[PATCH v8 2/3] drm/xe/pmu: Add GT C6 events

Belgaumkar, Vinay vinay.belgaumkar at intel.com
Sun Dec 15 16:58:14 UTC 2024


On 12/10/2024 2:31 PM, Lucas De Marchi wrote:
> On Fri, Dec 06, 2024 at 04:52:19PM -0800, Vinay Belgaumkar wrote:
>> Provide a PMU interface for GT C6 residency counters. The implementation
>> is ported over from the i915 PMU code.
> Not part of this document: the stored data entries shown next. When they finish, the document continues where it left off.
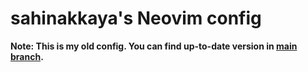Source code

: # sahinakkaya's Neovim config

**Note: This is my old config. You can find up-to-date version in [main branch](https://github.com/sahinakkaya/nvim-config/tree/main).**


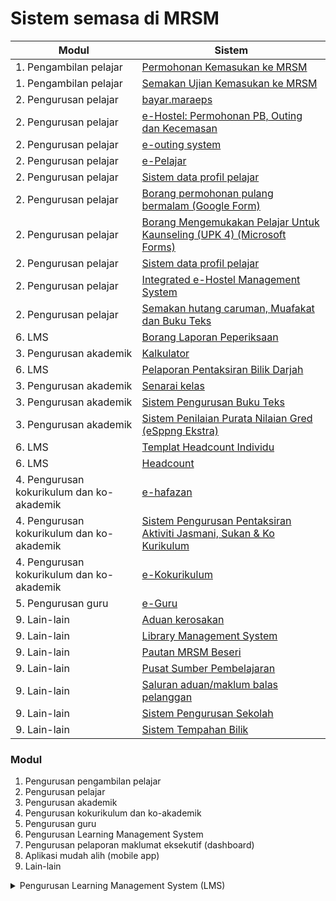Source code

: # Sistem semasa di MRSM

| Modul                                     | Sistem                                                                                                                                                                                                                                               |
| ----------------------------------------- | ---------------------------------------------------------------------------------------------------------------------------------------------------------------------------------------------------------------------------------------------------- |
| 1. Pengambilan pelajar                    | [Permohonan Kemasukan ke MRSM](../../maklumat-asas/pengenalan-mrsm/pautan/sistem.md)                                                                                                                                                                 |
| 1. Pengambilan pelajar                    | [Semakan Ujian Kemasukan ke MRSM](https://mrsm.mara.gov.my/MARATawaranf1/frmLoginSemakanF1.aspx)                                                                                                                                                     |
| 2. Pengurusan pelajar                     | [bayar.maraeps](https://bayar.maraeps.my/login)                                                                                                                                                                                                      |
| 2. Pengurusan pelajar                     | [e-Hostel: Permohonan PB, Outing dan Kecemasan](http://www.e-hostel.net/joba\_hostel/loginPenjaga.php)                                                                                                                                               |
| 2. Pengurusan pelajar                     | [e-outing system](http://www.e-hostel.net/putra\_outing/)                                                                                                                                                                                            |
| 2. Pengurusan pelajar                     | [e-Pelajar](http://www.mrsmkotakinabalu.edu.my/epelajar/login.asp)                                                                                                                                                                                   |
| 2. Pengurusan pelajar                     | [Sistem data profil pelajar](http://www.uppmlgg.com/esppng/esppngextra/menuxxx\_login.asp)                                                                                                                                                           |
| 2. Pengurusan pelajar                     | [Borang permohonan pulang bermalam (Google Form)](https://docs.google.com/forms/d/e/1FAIpQLScJqR1fAepW8t35u-HG3jgid7SXLW8gXjoLbEz0KXsFV-5\_Qw/viewform)                                                                                              |
| 2. Pengurusan pelajar                     | [Borang Mengemukakan Pelajar Untuk Kaunseling (UPK 4) (Microsoft Forms)](https://forms.office.com/pages/responsepage.aspx?id=gkACjlBbekSQabWlR-NKMPUt-QDdaPBIrdbGqYaXNrFUN0VVSk5WSTBZTjNDSjg2U05CVFpTUVY5Uy4u)                                       |
| 2. Pengurusan pelajar                     | [Sistem data profil pelajar](http://www.uppmlgg.com/esppng/esppngextra/menuxxx\_login.asp)                                                                                                                                                           |
| 2. Pengurusan pelajar                     | [Integrated e-Hostel Management System](http://e-hostel.net/trans\_hostel)                                                                                                                                                                           |
| 2. Pengurusan pelajar                     | [Semakan hutang caruman, Muafakat dan Buku Teks](https://form.jotform.com/223253997071461)                                                                                                                                                           |
| 6. LMS                                    | [Borang Laporan Peperiksaan](http://examreportofficialuppmlgg168.uppmlgg.com/index.asp)                                                                                                                                                              |
| 3. Pengurusan akademik                    | [Kalkulator](http://kalkulatorpng4mrsm.uppmlgg.com/calculatorPNGatas.asp)                                                                                                                                                                            |
| 6. LMS                                    | [Pelaporan Pentaksiran Bilik Darjah](https://mylink.la/nurmujahadah02)                                                                                                                                                                               |
| 3. Pengurusan akademik                    | [Senarai kelas](http://www.uppmlgg.com/senaraikelas.html)                                                                                                                                                                                            |
| 3. Pengurusan akademik                    | [Sistem Pengurusan Buku Teks](http://pspbaitulilmitmfs.com/spteks/login.php)                                                                                                                                                                         |
| 3. Pengurusan akademik                    | [Sistem Penilaian Purata Nilaian Gred (eSppng Ekstra)](https://uppmmrsmlangkawi.com/esppng)                                                                                                                                                          |
| 6. LMS                                    | [Templat Headcount Individu](https://maranet-my.sharepoint.com/:x:/g/personal/joespenzal\_mara\_gov\_my/EfRb-OhMT8hFqlBPfSu8GZ4BpVBxAzzcNXAz\_KWWl\_VyFw?e=FqpV7A)                                                                                   |
| 6. LMS                                    | [Headcount](https://maranet-my.sharepoint.com/:x:/r/personal/suria\_hanapiah\_mara\_gov\_my/\_layouts/15/Doc.aspx?sourcedoc=%7BC496C963-0268-4C7C-A5CE-08D335FFED5E%7D\&file=T5-HEADCOUNT%20BESERI%202023.xlsx\&action=default\&mobileredirect=true) |
| 4. Pengurusan kokurikulum dan ko-akademik | [e-hafazan](http://ehafazanua.com/mrsmkp.html?button=LAMAN+UTAMA%0D%0A)                                                                                                                                                                              |
| 4. Pengurusan kokurikulum dan ko-akademik | [Sistem Pengurusan Pentaksiran Aktiviti Jasmani, Sukan & Ko Kurikulum](http://syspajskxxxonline.uppmlgg.com/index\_pajsk.asp)                                                                                                                        |
| 4. Pengurusan kokurikulum dan ko-akademik | [e-Kokurikulum](http://www.mrsmserting.com/SKOQ/Contents/loginKoq.asp)                                                                                                                                                                               |
| 5. Pengurusan guru                        | [e-Guru](http://www.mrsmsemporna.edu.my/skoq/contents/Loginguru.asp)                                                                                                                                                                                 |
| 9. Lain-lain                              | [Aduan kerosakan](https://mrsmict.wixsite.com/mrsmkkmaintainance/aduan-kerosakkan)                                                                                                                                                                   |
| 9. Lain-lain                              | [Library Management System](http://pspmrsmsaskualakangsar.com/)                                                                                                                                                                                      |
| 9. Lain-lain                              | [Pautan MRSM Beseri](https://mylink.la/mrsmbeseri)                                                                                                                                                                                                   |
| 9. Lain-lain                              | [Pusat Sumber Pembelajaran](https://www.pspbaitulilmi.com/)                                                                                                                                                                                          |
| 9. Lain-lain                              | [Saluran aduan/maklum balas pelanggan](https://form.jotform.com/210074491832452)                                                                                                                                                                     |
| 9. Lain-lain                              | [Sistem Pengurusan Sekolah](https://mrsm.awfatech.com/sas/)                                                                                                                                                                                          |
| 9. Lain-lain                              | [Sistem Tempahan Bilik](http://www.pspmrsmkputra.com/cendana/mrbs/web/day.php?year=2023\&month=09\&day=04\&area=17\&room=0)                                                                                                                          |

### Modul

1. Pengurusan pengambilan pelajar
2. Pengurusan pelajar
3. Pengurusan akademik
4. Pengurusan kokurikulum dan ko-akademik
5. Pengurusan guru
6. Pengurusan Learning Management System&#x20;
7. Pengurusan pelaporan maklumat eksekutif (dashboard)
8. Aplikasi mudah alih (mobile app)
9. Lain-lain

<details>

<summary>Pengurusan Learning Management System (LMS)</summary>

a. Bank soalan

b. Assignment dari guru kpd pelajar

c. Ujian yg ditadbir secara dalam talian

d. Penghantaran assignment dari pelajar kepada guru - penandaan - penskoran

e. Digital content

f. Jadual waktu

g. Data pencapaian pelajar dalam PBD dan pelaporan tahap penguasaan

h. Kehadiran pelajar

</details>
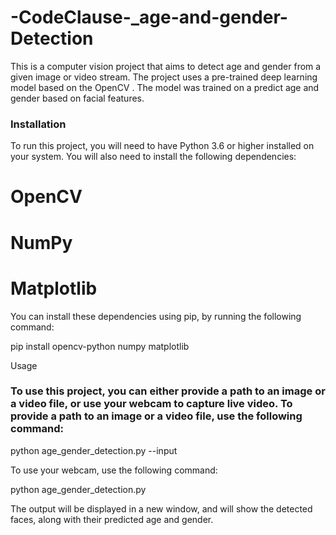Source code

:# -CodeClause-_age-and-gender-Detection
This is a computer vision project that aims to detect age and gender from a given image or video stream. The project uses a pre-trained deep learning model based on the OpenCV . The model was trained on a predict age and gender based on facial features.

### Installation

To run this project, you will need to have Python 3.6 or higher installed on your system. You will also need to install the following dependencies:

# OpenCV
# NumPy
# Matplotlib
You can install these dependencies using pip, by running the following command:

pip install opencv-python numpy matplotlib

Usage

### To use this project, you can either provide a path to an image or a video file, or use your webcam to capture live video. To provide a path to an image or a video file, use the following command:

python age_gender_detection.py --input <path-to-input-file>

To use your webcam, use the following command:

python age_gender_detection.py

The output will be displayed in a new window, and will show the detected faces, along with their predicted age and gender.
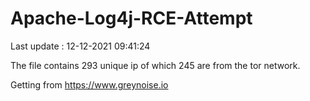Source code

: # Apache-Log4j-RCE-Attempt

Last update : 12-12-2021 09:41:24

The file contains 293 unique ip of which 245 are from the tor network.

Getting from https://www.greynoise.io
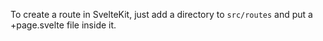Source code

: To create a route in SvelteKit, just add a directory to `src/routes` and
put a +page.svelte file inside it.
Residency is provided in units of
>> ms(like sysfs entry in - /sys/class/drm/card0/device/tile0/gt0/gtidle).
>>
>> Sample usage and output-
>>
>> $ perf list | grep c6
>>
>>  xe_0000_00_02.0/c6-residency/                 [Kernel PMU event]
>>
>> $ ls /sys/bus/event_source/devices/xe_0000_00_02.0/format/
>>  xe_eventid  xe_gt_id
>
> redundant xe prefix... we could live without it.
ok.
>
>> $ cat /sys/bus/event_source/devices/xe_0000_00_02.0/format/*
>>  config:0-20
>
> if you are using just 21 bits of the first config,
>
>>  config1:0-2
>
> why do you go with the second config here?
yup, will reuse 60:64 of config just like i915.
>
>>
>> $ perf stat -e xe_0000_00_02.0/c6-residency,xe_gt_id=0/ -I1000
>>
>> $           time     counts unit events
>>     1.001183454       1001 ms xe_0000_00_02.0/c6-residency,xe_gt_id=0/
>>     2.004434757       1002 ms xe_0000_00_02.0/c6-residency,xe_gt_id=0/
>
> that looks much better than before
>
>>
>> v2: Checkpatch fix, move timer code to next patch
>> v3: Fix kunit issue
>> v4: Fix for locking issue, fix review comments (Riana)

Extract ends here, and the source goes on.